# RECORDS FOR THIS EXERCISE
[Start of Attachment]

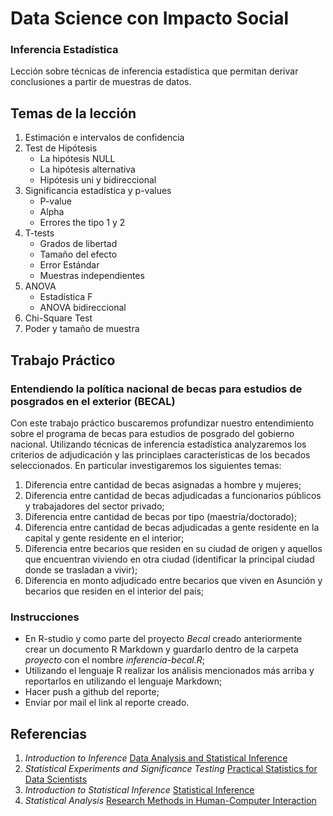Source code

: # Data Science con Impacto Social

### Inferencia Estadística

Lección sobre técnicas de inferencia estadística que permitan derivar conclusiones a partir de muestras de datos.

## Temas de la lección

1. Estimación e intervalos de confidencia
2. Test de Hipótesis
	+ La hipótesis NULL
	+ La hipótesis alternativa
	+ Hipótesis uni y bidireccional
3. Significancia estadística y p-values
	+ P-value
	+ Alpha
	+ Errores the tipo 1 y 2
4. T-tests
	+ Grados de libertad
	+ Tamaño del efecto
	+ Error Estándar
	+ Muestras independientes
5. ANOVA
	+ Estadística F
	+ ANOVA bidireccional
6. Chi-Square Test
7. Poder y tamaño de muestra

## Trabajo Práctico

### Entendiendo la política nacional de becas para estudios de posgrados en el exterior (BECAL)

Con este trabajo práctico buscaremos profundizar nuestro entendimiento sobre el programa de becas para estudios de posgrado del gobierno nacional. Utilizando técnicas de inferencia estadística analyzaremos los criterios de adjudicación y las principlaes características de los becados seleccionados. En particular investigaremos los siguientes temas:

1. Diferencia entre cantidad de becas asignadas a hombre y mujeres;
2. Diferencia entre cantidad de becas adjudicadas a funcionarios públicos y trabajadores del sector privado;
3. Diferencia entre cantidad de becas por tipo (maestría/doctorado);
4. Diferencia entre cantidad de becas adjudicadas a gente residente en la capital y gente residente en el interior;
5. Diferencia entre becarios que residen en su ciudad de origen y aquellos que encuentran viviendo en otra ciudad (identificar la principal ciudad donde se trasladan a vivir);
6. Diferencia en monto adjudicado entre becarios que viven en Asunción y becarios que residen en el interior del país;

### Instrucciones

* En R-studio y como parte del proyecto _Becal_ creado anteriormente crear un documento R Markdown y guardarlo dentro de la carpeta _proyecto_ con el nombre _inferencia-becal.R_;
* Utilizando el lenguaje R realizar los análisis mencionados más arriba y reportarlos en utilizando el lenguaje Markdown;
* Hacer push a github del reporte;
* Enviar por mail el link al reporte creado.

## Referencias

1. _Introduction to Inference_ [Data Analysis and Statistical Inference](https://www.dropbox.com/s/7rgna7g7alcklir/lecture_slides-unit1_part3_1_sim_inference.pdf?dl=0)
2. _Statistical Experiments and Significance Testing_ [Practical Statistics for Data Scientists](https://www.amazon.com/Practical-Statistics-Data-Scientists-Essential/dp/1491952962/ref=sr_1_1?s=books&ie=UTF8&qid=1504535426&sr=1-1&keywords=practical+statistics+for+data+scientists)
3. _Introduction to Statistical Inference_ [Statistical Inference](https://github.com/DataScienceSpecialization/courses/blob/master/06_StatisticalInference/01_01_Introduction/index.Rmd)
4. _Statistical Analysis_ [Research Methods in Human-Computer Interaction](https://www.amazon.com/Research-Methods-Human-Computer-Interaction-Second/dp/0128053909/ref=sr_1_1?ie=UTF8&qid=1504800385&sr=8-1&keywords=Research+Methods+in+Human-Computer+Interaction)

[End of Attachment]
[Start of Attachment]

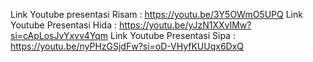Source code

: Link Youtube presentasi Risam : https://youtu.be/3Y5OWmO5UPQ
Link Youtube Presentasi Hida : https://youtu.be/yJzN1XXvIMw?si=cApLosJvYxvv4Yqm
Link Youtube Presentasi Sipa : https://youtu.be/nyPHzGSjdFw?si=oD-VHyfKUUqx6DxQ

[End of Attachment]

# TASK TO COMPLETE
From the records above, retype only the lines starting at the line that contains "al reporte creado." and ending at the line that contains "4. _Statistical Analysis_", both included.

# SOLUTION FOR THIS PROBLEM
* Enviar por mail el link al reporte creado.

## Referencias

1. _Introduction to Inference_ [Data Analysis and Statistical Inference](https://www.dropbox.com/s/7rgna7g7alcklir/lecture_slides-unit1_part3_1_sim_inference.pdf?dl=0)
2. _Statistical Experiments and Significance Testing_ [Practical Statistics for Data Scientists](https://www.amazon.com/Practical-Statistics-Data-Scientists-Essential/dp/1491952962/ref=sr_1_1?s=books&ie=UTF8&qid=1504535426&sr=1-1&keywords=practical+statistics+for+data+scientists)
3. _Introduction to Statistical Inference_ [Statistical Inference](https://github.com/DataScienceSpecialization/courses/blob/master/06_StatisticalInference/01_01_Introduction/index.Rmd)
4. _Statistical Analysis_ [Research Methods in Human-Computer Interaction](https://www.amazon.com/Research-Methods-Human-Computer-Interaction-Second/dp/0128053909/ref=sr_1_1?ie=UTF8&qid=1504800385&sr=8-1&keywords=Research+Methods+in+Human-Computer+Interaction)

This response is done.